Task item: Return the listing below exactly, with the pictures dropped.

-------- Data to use

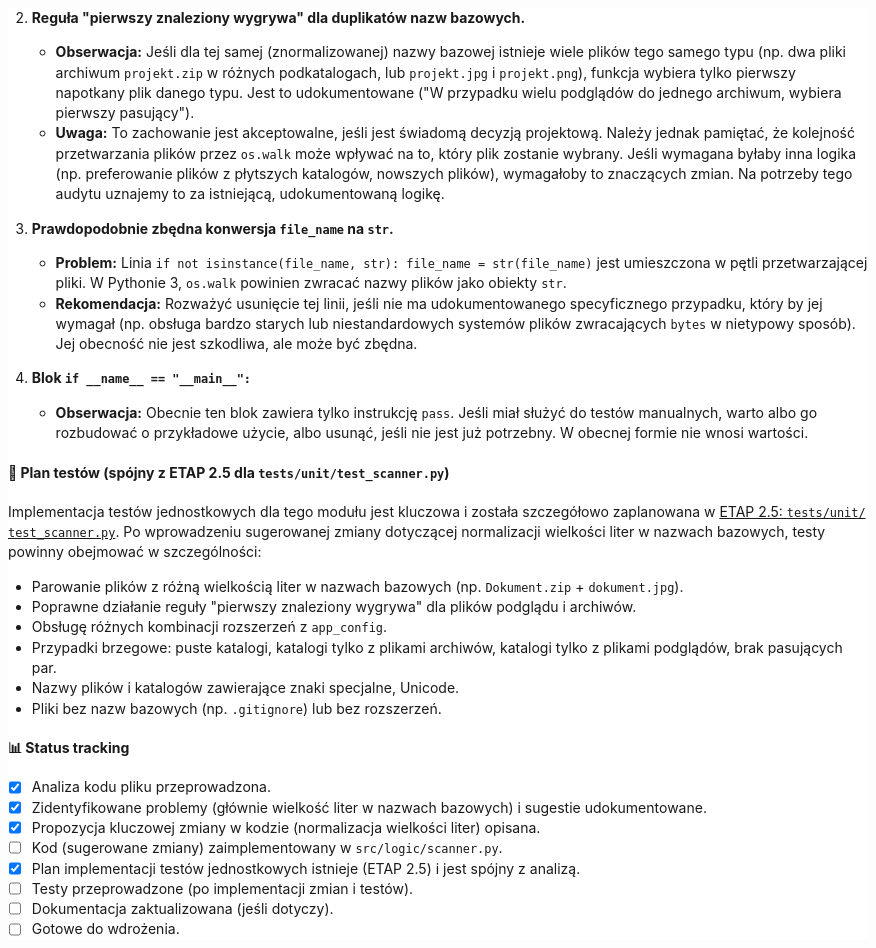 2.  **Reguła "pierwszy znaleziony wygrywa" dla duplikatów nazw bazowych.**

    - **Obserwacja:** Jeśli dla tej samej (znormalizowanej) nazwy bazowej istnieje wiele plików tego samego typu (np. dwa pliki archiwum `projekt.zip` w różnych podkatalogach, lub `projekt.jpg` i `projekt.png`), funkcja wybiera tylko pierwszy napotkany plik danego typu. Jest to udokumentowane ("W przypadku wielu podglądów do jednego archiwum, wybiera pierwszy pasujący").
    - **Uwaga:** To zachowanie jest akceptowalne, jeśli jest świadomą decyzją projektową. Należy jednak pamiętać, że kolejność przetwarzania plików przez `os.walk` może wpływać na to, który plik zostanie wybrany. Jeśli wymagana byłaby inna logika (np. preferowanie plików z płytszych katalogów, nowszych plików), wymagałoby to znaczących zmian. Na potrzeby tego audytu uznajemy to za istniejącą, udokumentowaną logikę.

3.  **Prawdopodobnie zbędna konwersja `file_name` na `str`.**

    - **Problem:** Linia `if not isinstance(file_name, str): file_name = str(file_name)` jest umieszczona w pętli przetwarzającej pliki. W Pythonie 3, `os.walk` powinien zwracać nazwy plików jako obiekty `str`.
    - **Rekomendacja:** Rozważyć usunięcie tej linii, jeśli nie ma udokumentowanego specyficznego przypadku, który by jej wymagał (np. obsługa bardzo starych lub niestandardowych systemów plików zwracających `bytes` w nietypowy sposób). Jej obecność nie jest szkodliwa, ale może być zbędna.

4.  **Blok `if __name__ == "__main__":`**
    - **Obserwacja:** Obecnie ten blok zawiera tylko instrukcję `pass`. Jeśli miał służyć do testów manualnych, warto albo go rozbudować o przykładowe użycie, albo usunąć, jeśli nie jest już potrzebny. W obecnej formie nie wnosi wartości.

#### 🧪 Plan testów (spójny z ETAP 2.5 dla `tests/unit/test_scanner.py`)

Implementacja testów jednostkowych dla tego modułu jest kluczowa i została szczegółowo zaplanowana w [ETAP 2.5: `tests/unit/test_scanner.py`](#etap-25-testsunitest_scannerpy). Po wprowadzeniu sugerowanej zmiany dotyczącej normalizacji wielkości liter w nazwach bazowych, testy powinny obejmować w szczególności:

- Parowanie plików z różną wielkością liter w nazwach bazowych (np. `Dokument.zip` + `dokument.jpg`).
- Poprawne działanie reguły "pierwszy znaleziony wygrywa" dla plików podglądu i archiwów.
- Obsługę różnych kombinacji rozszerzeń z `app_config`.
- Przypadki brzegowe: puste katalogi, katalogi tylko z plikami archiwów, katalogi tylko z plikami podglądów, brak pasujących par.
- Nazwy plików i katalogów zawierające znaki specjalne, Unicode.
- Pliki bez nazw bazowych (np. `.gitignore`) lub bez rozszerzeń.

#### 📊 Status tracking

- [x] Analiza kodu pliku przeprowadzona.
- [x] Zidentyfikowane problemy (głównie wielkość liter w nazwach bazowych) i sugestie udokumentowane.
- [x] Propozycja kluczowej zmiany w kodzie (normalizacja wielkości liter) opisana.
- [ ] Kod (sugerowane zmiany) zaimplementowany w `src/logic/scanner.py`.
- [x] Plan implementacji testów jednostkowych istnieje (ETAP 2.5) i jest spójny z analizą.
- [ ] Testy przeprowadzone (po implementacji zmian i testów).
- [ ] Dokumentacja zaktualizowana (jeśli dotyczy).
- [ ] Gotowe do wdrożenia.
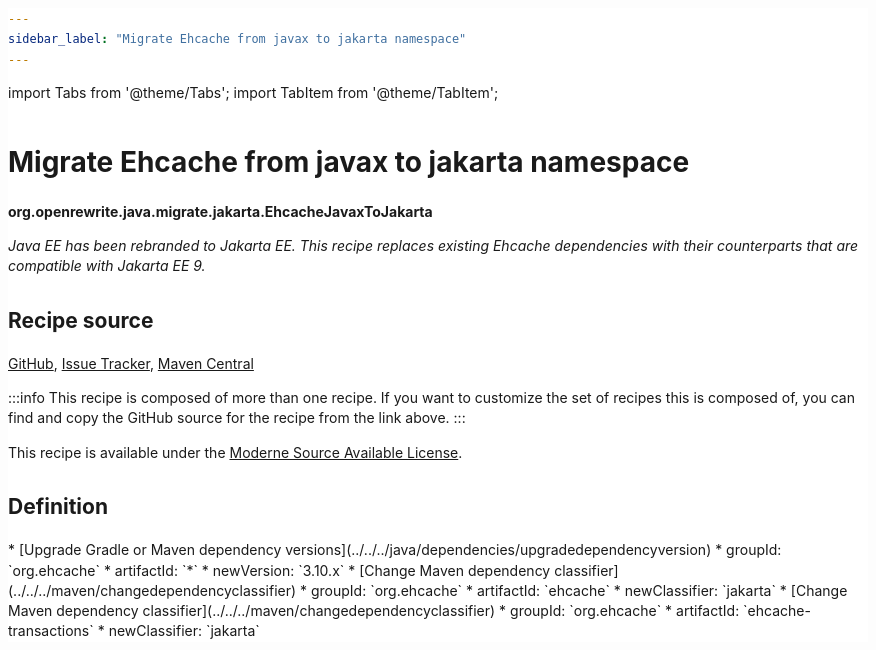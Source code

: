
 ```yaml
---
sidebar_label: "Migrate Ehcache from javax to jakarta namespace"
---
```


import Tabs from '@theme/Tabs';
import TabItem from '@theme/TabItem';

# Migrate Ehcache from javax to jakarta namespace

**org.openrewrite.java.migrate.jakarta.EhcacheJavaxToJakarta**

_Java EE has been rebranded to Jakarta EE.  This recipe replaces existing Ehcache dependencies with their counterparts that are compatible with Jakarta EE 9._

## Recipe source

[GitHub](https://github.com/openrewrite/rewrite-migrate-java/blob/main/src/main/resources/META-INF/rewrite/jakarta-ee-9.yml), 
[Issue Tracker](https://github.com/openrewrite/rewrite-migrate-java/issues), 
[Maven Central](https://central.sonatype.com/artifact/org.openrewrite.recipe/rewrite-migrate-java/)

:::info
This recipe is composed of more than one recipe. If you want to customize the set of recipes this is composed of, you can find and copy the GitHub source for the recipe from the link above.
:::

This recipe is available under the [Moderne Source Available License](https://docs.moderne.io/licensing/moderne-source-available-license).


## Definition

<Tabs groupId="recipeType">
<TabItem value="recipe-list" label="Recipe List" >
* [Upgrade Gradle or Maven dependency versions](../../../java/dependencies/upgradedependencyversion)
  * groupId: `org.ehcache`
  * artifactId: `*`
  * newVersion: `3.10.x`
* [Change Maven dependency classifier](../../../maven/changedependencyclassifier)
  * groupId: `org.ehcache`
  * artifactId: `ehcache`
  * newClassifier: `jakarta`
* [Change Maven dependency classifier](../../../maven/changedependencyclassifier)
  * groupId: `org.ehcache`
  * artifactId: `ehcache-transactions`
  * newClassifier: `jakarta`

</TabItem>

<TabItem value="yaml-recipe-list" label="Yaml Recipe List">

----------------

Written answer:
 2.  **Reguła "pierwszy znaleziony wygrywa" dla duplikatów nazw bazowych.**

    - **Obserwacja:** Jeśli dla tej samej (znormalizowanej) nazwy bazowej istnieje wiele plików tego samego typu (np. dwa pliki archiwum `projekt.zip` w różnych podkatalogach, lub `projekt.jpg` i `projekt.png`), funkcja wybiera tylko pierwszy napotkany plik danego typu. Jest to udokumentowane ("W przypadku wielu podglądów do jednego archiwum, wybiera pierwszy pasujący").
    - **Uwaga:** To zachowanie jest akceptowalne, jeśli jest świadomą decyzją projektową. Należy jednak pamiętać, że kolejność przetwarzania plików przez `os.walk` może wpływać na to, który plik zostanie wybrany. Jeśli wymagana byłaby inna logika (np. preferowanie plików z płytszych katalogów, nowszych plików), wymagałoby to znaczących zmian. Na potrzeby tego audytu uznajemy to za istniejącą, udokumentowaną logikę.

3.  **Prawdopodobnie zbędna konwersja `file_name` na `str`.**

    - **Problem:** Linia `if not isinstance(file_name, str): file_name = str(file_name)` jest umieszczona w pętli przetwarzającej pliki. W Pythonie 3, `os.walk` powinien zwracać nazwy plików jako obiekty `str`.
    - **Rekomendacja:** Rozważyć usunięcie tej linii, jeśli nie ma udokumentowanego specyficznego przypadku, który by jej wymagał (np. obsługa bardzo starych lub niestandardowych systemów plików zwracających `bytes` w nietypowy sposób). Jej obecność nie jest szkodliwa, ale może być zbędna.

4.  **Blok `if __name__ == "__main__":`**
    - **Obserwacja:** Obecnie ten blok zawiera tylko instrukcję `pass`. Jeśli miał służyć do testów manualnych, warto albo go rozbudować o przykładowe użycie, albo usunąć, jeśli nie jest już potrzebny. W obecnej formie nie wnosi wartości.

#### 🧪 Plan testów (spójny z ETAP 2.5 dla `tests/unit/test_scanner.py`)

Implementacja testów jednostkowych dla tego modułu jest kluczowa i została szczegółowo zaplanowana w [ETAP 2.5: `tests/unit/test_scanner.py`](#etap-25-testsunitest_scannerpy). Po wprowadzeniu sugerowanej zmiany dotyczącej normalizacji wielkości liter w nazwach bazowych, testy powinny obejmować w szczególności:

- Parowanie plików z różną wielkością liter w nazwach bazowych (np. `Dokument.zip` + `dokument.jpg`).
- Poprawne działanie reguły "pierwszy znaleziony wygrywa" dla plików podglądu i archiwów.
- Obsługę różnych kombinacji rozszerzeń z `app_config`.
- Przypadki brzegowe: puste katalogi, katalogi tylko z plikami archiwów, katalogi tylko z plikami podglądów, brak pasujących par.
- Nazwy plików i katalogów zawierające znaki specjalne, Unicode.
- Pliki bez nazw bazowych (np. `.gitignore`) lub bez rozszerzeń.

#### 📊 Status tracking

- [x] Analiza kodu pliku przeprowadzona.
- [x] Zidentyfikowane problemy (głównie wielkość liter w nazwach bazowych) i sugestie udokumentowane.
- [x] Propozycja kluczowej zmiany w kodzie (normalizacja wielkości liter) opisana.
- [ ] Kod (sugerowane zmiany) zaimplementowany w `src/logic/scanner.py`.
- [x] Plan implementacji testów jednostkowych istnieje (ETAP 2.5) i jest spójny z analizą.
- [ ] Testy przeprowadzone (po implementacji zmian i testów).
- [ ] Dokumentacja zaktualizowana (jeśli dotyczy).
- [ ] Gotowe do wdrożenia.
Source code

:
 ```yaml
---
sidebar_label: "Migrate Ehcache from javax to jakarta namespace"
---
```


import Tabs from '@theme/Tabs';
import TabItem from '@theme/TabItem';

# Migrate Ehcache from javax to jakarta namespace

**org.openrewrite.java.migrate.jakarta.EhcacheJavaxToJakarta**

_Java EE has been rebranded to Jakarta EE.  This recipe replaces existing Ehcache dependencies with their counterparts that are compatible with Jakarta EE 9._

## Recipe source

[GitHub](https://github.com/openrewrite/rewrite-migrate-java/blob/main/src/main/resources/META-INF/rewrite/jakarta-ee-9.yml), 
[Issue Tracker](https://github.com/openrewrite/rewrite-migrate-java/issues), 
[Maven Central](https://central.sonatype.com/artifact/org.openrewrite.recipe/rewrite-migrate-java/)

:::info
This recipe is composed of more than one recipe. If you want to customize the set of recipes this is composed of, you can find and copy the GitHub source for the recipe from the link above.
:::

This recipe is available under the [Moderne Source Available License](https://docs.moderne.io/licensing/moderne-source-available-license).


## Definition

<Tabs groupId="recipeType">
<TabItem value="recipe-list" label="Recipe List" >
* [Upgrade Gradle or Maven dependency versions](../../../java/dependencies/upgradedependencyversion)
  * groupId: `org.ehcache`
  * artifactId: `*`
  * newVersion: `3.10.x`
* [Change Maven dependency classifier](../../../maven/changedependencyclassifier)
  * groupId: `org.ehcache`
  * artifactId: `ehcache`
  * newClassifier: `jakarta`
* [Change Maven dependency classifier](../../../maven/changedependencyclassifier)
  * groupId: `org.ehcache`
  * artifactId: `ehcache-transactions`
  * newClassifier: `jakarta`

</TabItem>

<TabItem value="yaml-recipe-list" label="Yaml Recipe List">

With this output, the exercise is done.